*** Opening of RECORDS PROVIDED ***
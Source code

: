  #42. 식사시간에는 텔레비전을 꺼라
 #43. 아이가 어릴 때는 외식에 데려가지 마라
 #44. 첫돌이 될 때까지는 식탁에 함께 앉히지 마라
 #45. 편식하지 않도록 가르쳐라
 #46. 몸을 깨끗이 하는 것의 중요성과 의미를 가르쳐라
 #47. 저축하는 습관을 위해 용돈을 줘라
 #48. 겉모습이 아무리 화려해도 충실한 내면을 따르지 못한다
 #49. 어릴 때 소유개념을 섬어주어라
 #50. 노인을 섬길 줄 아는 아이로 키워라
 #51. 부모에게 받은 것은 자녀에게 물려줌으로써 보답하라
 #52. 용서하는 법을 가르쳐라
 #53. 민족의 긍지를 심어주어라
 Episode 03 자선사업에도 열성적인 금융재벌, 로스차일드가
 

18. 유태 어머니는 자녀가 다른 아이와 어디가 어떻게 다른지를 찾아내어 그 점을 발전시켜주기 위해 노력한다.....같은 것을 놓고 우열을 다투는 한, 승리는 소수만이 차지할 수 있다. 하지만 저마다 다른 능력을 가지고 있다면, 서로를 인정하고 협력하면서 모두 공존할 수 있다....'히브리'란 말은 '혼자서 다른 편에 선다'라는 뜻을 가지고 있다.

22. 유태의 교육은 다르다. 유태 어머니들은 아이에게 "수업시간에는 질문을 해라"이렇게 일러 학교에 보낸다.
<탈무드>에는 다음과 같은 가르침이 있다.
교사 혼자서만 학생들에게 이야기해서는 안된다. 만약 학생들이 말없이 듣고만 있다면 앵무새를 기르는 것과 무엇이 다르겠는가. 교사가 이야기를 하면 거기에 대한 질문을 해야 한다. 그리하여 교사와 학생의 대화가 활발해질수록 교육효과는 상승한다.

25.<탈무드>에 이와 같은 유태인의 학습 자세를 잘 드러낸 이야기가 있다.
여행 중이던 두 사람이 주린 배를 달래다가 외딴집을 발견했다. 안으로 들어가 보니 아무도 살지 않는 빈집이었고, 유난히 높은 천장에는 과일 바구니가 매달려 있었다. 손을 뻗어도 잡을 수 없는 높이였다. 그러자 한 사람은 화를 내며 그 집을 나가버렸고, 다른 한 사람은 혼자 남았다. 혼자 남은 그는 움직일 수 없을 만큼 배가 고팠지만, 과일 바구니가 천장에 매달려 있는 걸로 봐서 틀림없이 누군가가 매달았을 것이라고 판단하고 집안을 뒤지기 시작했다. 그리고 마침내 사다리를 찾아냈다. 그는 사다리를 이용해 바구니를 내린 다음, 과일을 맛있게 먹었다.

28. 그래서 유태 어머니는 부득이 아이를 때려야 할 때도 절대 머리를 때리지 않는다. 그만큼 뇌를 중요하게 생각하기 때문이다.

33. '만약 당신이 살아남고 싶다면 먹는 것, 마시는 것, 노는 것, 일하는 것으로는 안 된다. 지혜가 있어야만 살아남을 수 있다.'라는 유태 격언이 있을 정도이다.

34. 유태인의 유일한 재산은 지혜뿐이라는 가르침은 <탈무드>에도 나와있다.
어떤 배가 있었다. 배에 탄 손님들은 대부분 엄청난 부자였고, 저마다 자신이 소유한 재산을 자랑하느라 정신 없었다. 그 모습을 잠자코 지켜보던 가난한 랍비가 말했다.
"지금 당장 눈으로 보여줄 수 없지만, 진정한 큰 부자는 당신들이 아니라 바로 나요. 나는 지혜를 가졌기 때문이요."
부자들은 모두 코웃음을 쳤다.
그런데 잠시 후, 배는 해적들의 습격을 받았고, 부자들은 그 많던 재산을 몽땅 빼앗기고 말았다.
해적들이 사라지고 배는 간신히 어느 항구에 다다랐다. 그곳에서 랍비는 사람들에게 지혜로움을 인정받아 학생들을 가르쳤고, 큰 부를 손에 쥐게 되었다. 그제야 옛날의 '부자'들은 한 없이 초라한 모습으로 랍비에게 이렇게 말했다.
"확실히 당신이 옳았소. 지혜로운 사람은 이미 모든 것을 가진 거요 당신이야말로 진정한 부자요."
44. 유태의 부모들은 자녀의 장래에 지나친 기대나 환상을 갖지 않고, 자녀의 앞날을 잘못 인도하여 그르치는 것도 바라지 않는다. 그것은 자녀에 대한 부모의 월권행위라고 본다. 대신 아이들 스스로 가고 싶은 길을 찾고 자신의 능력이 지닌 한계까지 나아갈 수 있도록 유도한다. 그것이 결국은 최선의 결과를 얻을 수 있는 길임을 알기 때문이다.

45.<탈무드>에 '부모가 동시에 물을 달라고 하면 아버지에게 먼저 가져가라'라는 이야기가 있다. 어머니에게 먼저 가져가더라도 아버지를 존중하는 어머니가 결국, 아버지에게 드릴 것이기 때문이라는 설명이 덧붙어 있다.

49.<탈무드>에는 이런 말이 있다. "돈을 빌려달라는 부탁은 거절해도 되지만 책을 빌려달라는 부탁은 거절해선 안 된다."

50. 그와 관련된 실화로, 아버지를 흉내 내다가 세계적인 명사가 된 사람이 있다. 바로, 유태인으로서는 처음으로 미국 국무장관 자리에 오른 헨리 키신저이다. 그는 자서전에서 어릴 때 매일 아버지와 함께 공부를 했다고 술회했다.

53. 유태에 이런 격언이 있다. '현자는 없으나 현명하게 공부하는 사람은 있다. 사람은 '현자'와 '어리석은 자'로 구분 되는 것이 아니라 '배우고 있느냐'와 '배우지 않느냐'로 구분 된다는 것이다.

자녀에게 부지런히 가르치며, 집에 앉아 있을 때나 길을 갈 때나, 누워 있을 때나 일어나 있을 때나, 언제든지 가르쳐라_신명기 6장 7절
*** Close of RECORDS PROVIDED ***
TASK GOAL
All of the data is to be written out again, word for word.

COMPLETED EXERCISE
Source code

:  #42. 식사시간에는 텔레비전을 꺼라
 #43. 아이가 어릴 때는 외식에 데려가지 마라
 #44. 첫돌이 될 때까지는 식탁에 함께 앉히지 마라
 #45. 편식하지 않도록 가르쳐라
 #46. 몸을 깨끗이 하는 것의 중요성과 의미를 가르쳐라
 #47. 저축하는 습관을 위해 용돈을 줘라
 #48. 겉모습이 아무리 화려해도 충실한 내면을 따르지 못한다
 #49. 어릴 때 소유개념을 섬어주어라
 #50. 노인을 섬길 줄 아는 아이로 키워라
 #51. 부모에게 받은 것은 자녀에게 물려줌으로써 보답하라
 #52. 용서하는 법을 가르쳐라
 #53. 민족의 긍지를 심어주어라
 Episode 03 자선사업에도 열성적인 금융재벌, 로스차일드가
 

18. 유태 어머니는 자녀가 다른 아이와 어디가 어떻게 다른지를 찾아내어 그 점을 발전시켜주기 위해 노력한다.....같은 것을 놓고 우열을 다투는 한, 승리는 소수만이 차지할 수 있다. 하지만 저마다 다른 능력을 가지고 있다면, 서로를 인정하고 협력하면서 모두 공존할 수 있다....'히브리'란 말은 '혼자서 다른 편에 선다'라는 뜻을 가지고 있다.

22. 유태의 교육은 다르다. 유태 어머니들은 아이에게 "수업시간에는 질문을 해라"이렇게 일러 학교에 보낸다.
<탈무드>에는 다음과 같은 가르침이 있다.
교사 혼자서만 학생들에게 이야기해서는 안된다. 만약 학생들이 말없이 듣고만 있다면 앵무새를 기르는 것과 무엇이 다르겠는가. 교사가 이야기를 하면 거기에 대한 질문을 해야 한다. 그리하여 교사와 학생의 대화가 활발해질수록 교육효과는 상승한다.

25.<탈무드>에 이와 같은 유태인의 학습 자세를 잘 드러낸 이야기가 있다.
여행 중이던 두 사람이 주린 배를 달래다가 외딴집을 발견했다. 안으로 들어가 보니 아무도 살지 않는 빈집이었고, 유난히 높은 천장에는 과일 바구니가 매달려 있었다. 손을 뻗어도 잡을 수 없는 높이였다. 그러자 한 사람은 화를 내며 그 집을 나가버렸고, 다른 한 사람은 혼자 남았다. 혼자 남은 그는 움직일 수 없을 만큼 배가 고팠지만, 과일 바구니가 천장에 매달려 있는 걸로 봐서 틀림없이 누군가가 매달았을 것이라고 판단하고 집안을 뒤지기 시작했다. 그리고 마침내 사다리를 찾아냈다. 그는 사다리를 이용해 바구니를 내린 다음, 과일을 맛있게 먹었다.

28. 그래서 유태 어머니는 부득이 아이를 때려야 할 때도 절대 머리를 때리지 않는다. 그만큼 뇌를 중요하게 생각하기 때문이다.

33. '만약 당신이 살아남고 싶다면 먹는 것, 마시는 것, 노는 것, 일하는 것으로는 안 된다. 지혜가 있어야만 살아남을 수 있다.'라는 유태 격언이 있을 정도이다.

34. 유태인의 유일한 재산은 지혜뿐이라는 가르침은 <탈무드>에도 나와있다.
어떤 배가 있었다. 배에 탄 손님들은 대부분 엄청난 부자였고, 저마다 자신이 소유한 재산을 자랑하느라 정신 없었다. 그 모습을 잠자코 지켜보던 가난한 랍비가 말했다.
"지금 당장 눈으로 보여줄 수 없지만, 진정한 큰 부자는 당신들이 아니라 바로 나요. 나는 지혜를 가졌기 때문이요."
부자들은 모두 코웃음을 쳤다.
그런데 잠시 후, 배는 해적들의 습격을 받았고, 부자들은 그 많던 재산을 몽땅 빼앗기고 말았다.
해적들이 사라지고 배는 간신히 어느 항구에 다다랐다. 그곳에서 랍비는 사람들에게 지혜로움을 인정받아 학생들을 가르쳤고, 큰 부를 손에 쥐게 되었다. 그제야 옛날의 '부자'들은 한 없이 초라한 모습으로 랍비에게 이렇게 말했다.
"확실히 당신이 옳았소. 지혜로운 사람은 이미 모든 것을 가진 거요 당신이야말로 진정한 부자요."
44. 유태의 부모들은 자녀의 장래에 지나친 기대나 환상을 갖지 않고, 자녀의 앞날을 잘못 인도하여 그르치는 것도 바라지 않는다. 그것은 자녀에 대한 부모의 월권행위라고 본다. 대신 아이들 스스로 가고 싶은 길을 찾고 자신의 능력이 지닌 한계까지 나아갈 수 있도록 유도한다. 그것이 결국은 최선의 결과를 얻을 수 있는 길임을 알기 때문이다.

45.<탈무드>에 '부모가 동시에 물을 달라고 하면 아버지에게 먼저 가져가라'라는 이야기가 있다. 어머니에게 먼저 가져가더라도 아버지를 존중하는 어머니가 결국, 아버지에게 드릴 것이기 때문이라는 설명이 덧붙어 있다.

49.<탈무드>에는 이런 말이 있다. "돈을 빌려달라는 부탁은 거절해도 되지만 책을 빌려달라는 부탁은 거절해선 안 된다."

50. 그와 관련된 실화로, 아버지를 흉내 내다가 세계적인 명사가 된 사람이 있다. 바로, 유태인으로서는 처음으로 미국 국무장관 자리에 오른 헨리 키신저이다. 그는 자서전에서 어릴 때 매일 아버지와 함께 공부를 했다고 술회했다.

53. 유태에 이런 격언이 있다. '현자는 없으나 현명하게 공부하는 사람은 있다. 사람은 '현자'와 '어리석은 자'로 구분 되는 것이 아니라 '배우고 있느냐'와 '배우지 않느냐'로 구분 된다는 것이다.

자녀에게 부지런히 가르치며, 집에 앉아 있을 때나 길을 갈 때나, 누워 있을 때나 일어나 있을 때나, 언제든지 가르쳐라_신명기 6장 7절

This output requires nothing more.